With third-party vendors, Jun is talking about the growing tension that results from courts and law enforcement seizing Bitcoin and other tokens as part of criminal investigations, but the state still doesn’t recognise cryptocurrencies as legal assets. That legal contradiction has forced local officials to improvise. That means, to lean on third-party companies to convert the assets.
According to documents seen by Reuters, companies like Shenzhen-based Jiafenxiang have facilitated the sale of over 3 billion yuan, which is over US$400M (AU$640M) in crypto assets on offshore exchanges on behalf of cities including Xuzhou, Hua’an, and Taizhou. The resulting US dollars are then exchanged back into yuan through Chinese banks and funneled into local finance bureaus.
Related: Battle Lines Drawn: China vs. Trump Tariffs While Stagflation Fears Rattle Crypto Markets
As Crypto News Australia reported, China and Russia have begun using Bitcoin to circumvent sanctions in oil trades, as per a report from VanEck.
Managing Control
Even Chinese lawyers are now suggesting that the central bank should control and manage seized crypto assets.

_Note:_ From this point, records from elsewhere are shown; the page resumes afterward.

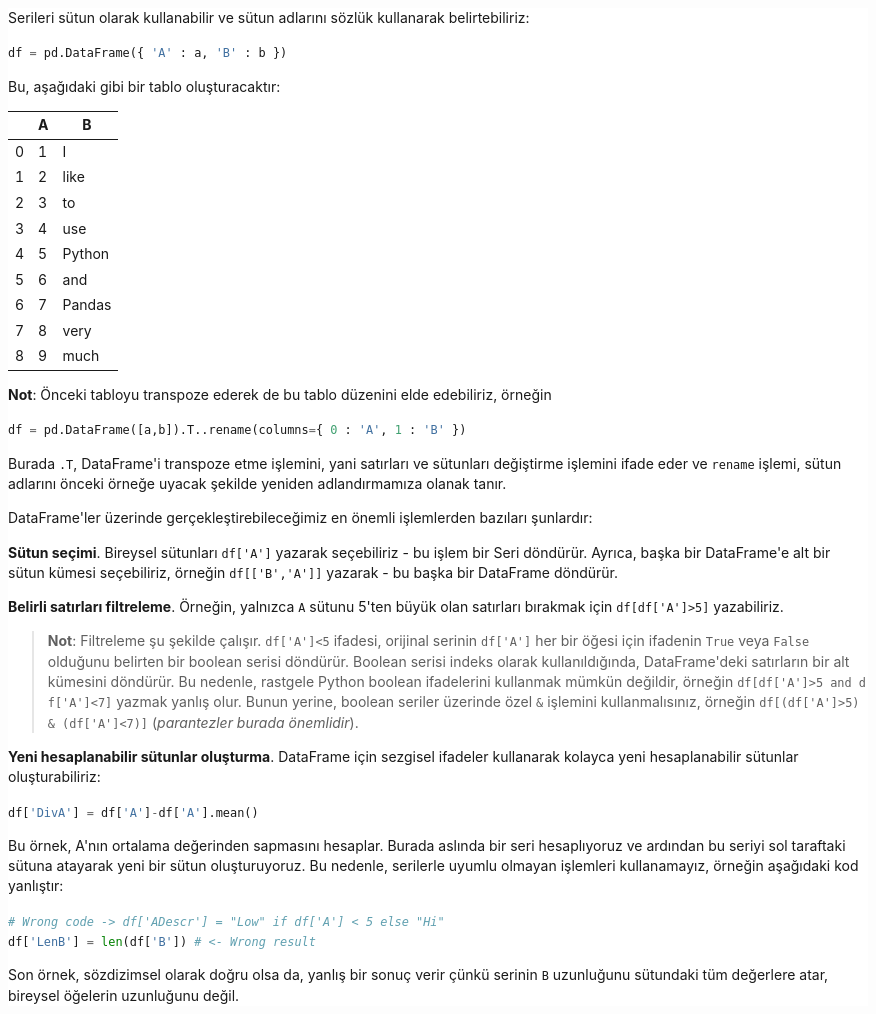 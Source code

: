 Serileri sütun olarak kullanabilir ve sütun adlarını sözlük kullanarak belirtebiliriz:
```python
df = pd.DataFrame({ 'A' : a, 'B' : b })
```
Bu, aşağıdaki gibi bir tablo oluşturacaktır:

|     | A   | B      |
| --- | --- | ------ |
| 0   | 1   | I      |
| 1   | 2   | like   |
| 2   | 3   | to     |
| 3   | 4   | use    |
| 4   | 5   | Python |
| 5   | 6   | and    |
| 6   | 7   | Pandas |
| 7   | 8   | very   |
| 8   | 9   | much   |

**Not**: Önceki tabloyu transpoze ederek de bu tablo düzenini elde edebiliriz, örneğin 
```python
df = pd.DataFrame([a,b]).T..rename(columns={ 0 : 'A', 1 : 'B' })
```
Burada `.T`, DataFrame'i transpoze etme işlemini, yani satırları ve sütunları değiştirme işlemini ifade eder ve `rename` işlemi, sütun adlarını önceki örneğe uyacak şekilde yeniden adlandırmamıza olanak tanır.

DataFrame'ler üzerinde gerçekleştirebileceğimiz en önemli işlemlerden bazıları şunlardır:

**Sütun seçimi**. Bireysel sütunları `df['A']` yazarak seçebiliriz - bu işlem bir Seri döndürür. Ayrıca, başka bir DataFrame'e alt bir sütun kümesi seçebiliriz, örneğin `df[['B','A']]` yazarak - bu başka bir DataFrame döndürür.

**Belirli satırları filtreleme**. Örneğin, yalnızca `A` sütunu 5'ten büyük olan satırları bırakmak için `df[df['A']>5]` yazabiliriz.

> **Not**: Filtreleme şu şekilde çalışır. `df['A']<5` ifadesi, orijinal serinin `df['A']` her bir öğesi için ifadenin `True` veya `False` olduğunu belirten bir boolean serisi döndürür. Boolean serisi indeks olarak kullanıldığında, DataFrame'deki satırların bir alt kümesini döndürür. Bu nedenle, rastgele Python boolean ifadelerini kullanmak mümkün değildir, örneğin `df[df['A']>5 and df['A']<7]` yazmak yanlış olur. Bunun yerine, boolean seriler üzerinde özel `&` işlemini kullanmalısınız, örneğin `df[(df['A']>5) & (df['A']<7)]` (*parantezler burada önemlidir*).

**Yeni hesaplanabilir sütunlar oluşturma**. DataFrame için sezgisel ifadeler kullanarak kolayca yeni hesaplanabilir sütunlar oluşturabiliriz:
```python
df['DivA'] = df['A']-df['A'].mean() 
``` 
Bu örnek, A'nın ortalama değerinden sapmasını hesaplar. Burada aslında bir seri hesaplıyoruz ve ardından bu seriyi sol taraftaki sütuna atayarak yeni bir sütun oluşturuyoruz. Bu nedenle, serilerle uyumlu olmayan işlemleri kullanamayız, örneğin aşağıdaki kod yanlıştır:
```python
# Wrong code -> df['ADescr'] = "Low" if df['A'] < 5 else "Hi"
df['LenB'] = len(df['B']) # <- Wrong result
``` 
Son örnek, sözdizimsel olarak doğru olsa da, yanlış bir sonuç verir çünkü serinin `B` uzunluğunu sütundaki tüm değerlere atar, bireysel öğelerin uzunluğunu değil.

One of them is Guo Zhihao, a lawyer in Shenzhen, who claimed the People’s Bank of China should take over management either by liquidating the holdings overseas or by building a national crypto reserve, similar to the strategy floated by President Trump in the US.
However, that last point takes us back to the same place; there is a regulatory vacuum, hence why it’s extremely difficult to set a Bitcoin strategic reserve in China.